This is like saying google is 'gaming' the search results by having their
people influence the rankings / search result pages by changing things in a
way that benefits google.

What would be more surprising is if digg would not try to modify the homepage
to benefit themselves and their partners (assuming all these parties are in
fact digg partners, for which I see no proof). They're a commercial entity, I
do not have high expectations that digg would do what they could to make a
fair rendering of what their audience thought was best.

Digg has been gamed beyond the point of recovery by voting rings and 'power
diggers', to see the people behind digg join in the fray is absolutely no
surprise to me.

Other sites call it editorial control, on HN stuff gets banned, or flagged. No
algorithm has ever been able to survive in the wild without some form of human
supervision anyway, in that sense digg is no different.

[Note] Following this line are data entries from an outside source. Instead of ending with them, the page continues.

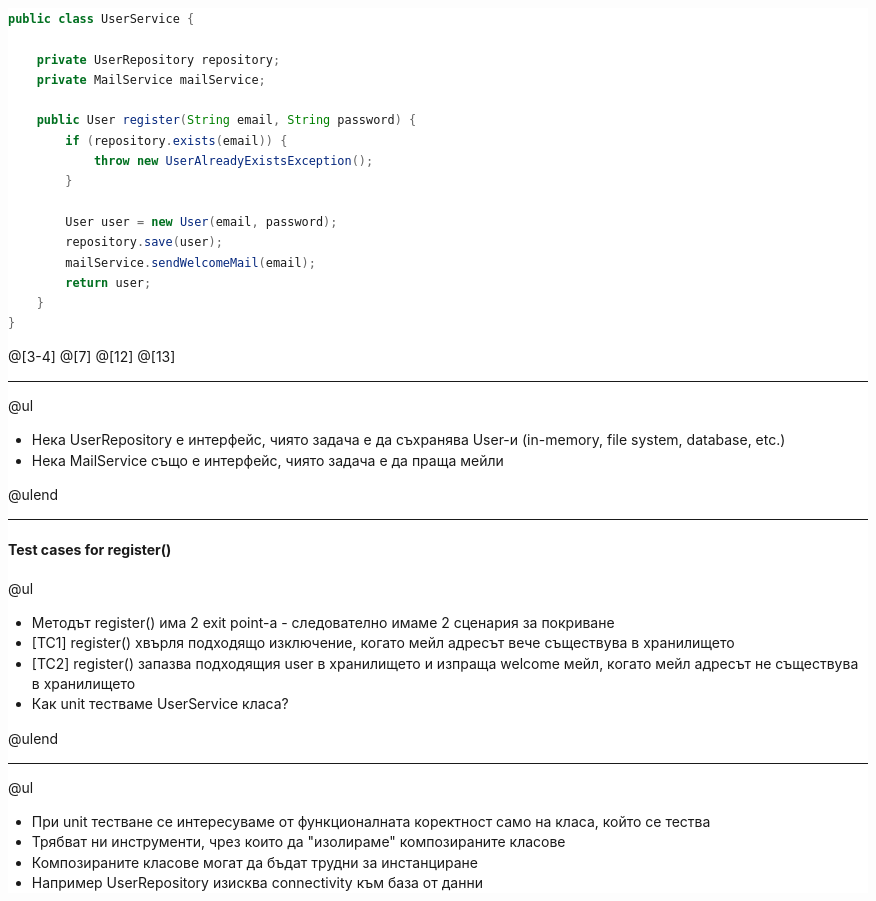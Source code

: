 
```java
public class UserService {

	private UserRepository repository;
	private MailService mailService;

	public User register(String email, String password) {
		if (repository.exists(email)) {
			throw new UserAlreadyExistsException();
		}

		User user = new User(email, password);
		repository.save(user);
		mailService.sendWelcomeMail(email);
		return user;
	}
}
```

@[3-4]
@[7]
@[12]
@[13]

---

@ul

- Нека UserRepository е интерфейс, чиято задача е да съхранява User-и (in-memory, file system, database, etc.)
- Нека MailService също е интерфейс, чиято задача е да праща мейли

@ulend

---

#### Test cases for register()

@ul

- Методът register() има 2 exit point-a - следователно имаме 2 сценария за покриване
- [TC1] register() хвърля подходящо изключение, когато мейл адресът вече съществува в хранилището
- [TC2] register() запазва подходящия user в хранилището и изпраща welcome мейл, когато мейл адресът не съществува в хранилището
- Как unit тестваме UserService класа?

@ulend

---

@ul

- При unit тестване се интересуваме от функционалната коректност само на класа, който се тества
- Трябват ни инструменти, чрез които да "изолираме" композираните класове
- Композираните класове могат да бъдат трудни за инстанциране
- Например UserRepository изисква connectivity към база от данни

Whatever the motivation for the changes I hope they'll succeed in getting the
runaway train under control and to get rid of the feeling that digg is being
run by a couple of individuals gaming the system but if their main 'tweak' is
to join in the game in a way that makes them look like a voting ring then I
doubt that will be the case, and digg will lose visitors faster than they did
up to now.

An alternative (and simpler) explanation for all this data that the author
uncovered is that this is just a real (external) voting ring on Digg, possibly
one that is for rent, which happens to benefit those parties that are already
using digg for promotional purposes. Maybe digg turned a blind eye to this
happening.

Bottom line is it is their site, and they can run it any way they want to
including the boosting of stories they think ought to be boosted. That's not
going to work as a long term strategy, but their 'publishing partners' may
find it worth enough money that digg comes out ahead. It would appear to be a
'slash-and-burn' strategy though.

The individual profiles I looked at all have large numbers of diggs and no
comments or submissions, so a voting ring for sure, now it needs to be figured
out who runs it, and if it is the digg people they should explain the purpose
of this in this way rather than in a more direct one.

Time will tell.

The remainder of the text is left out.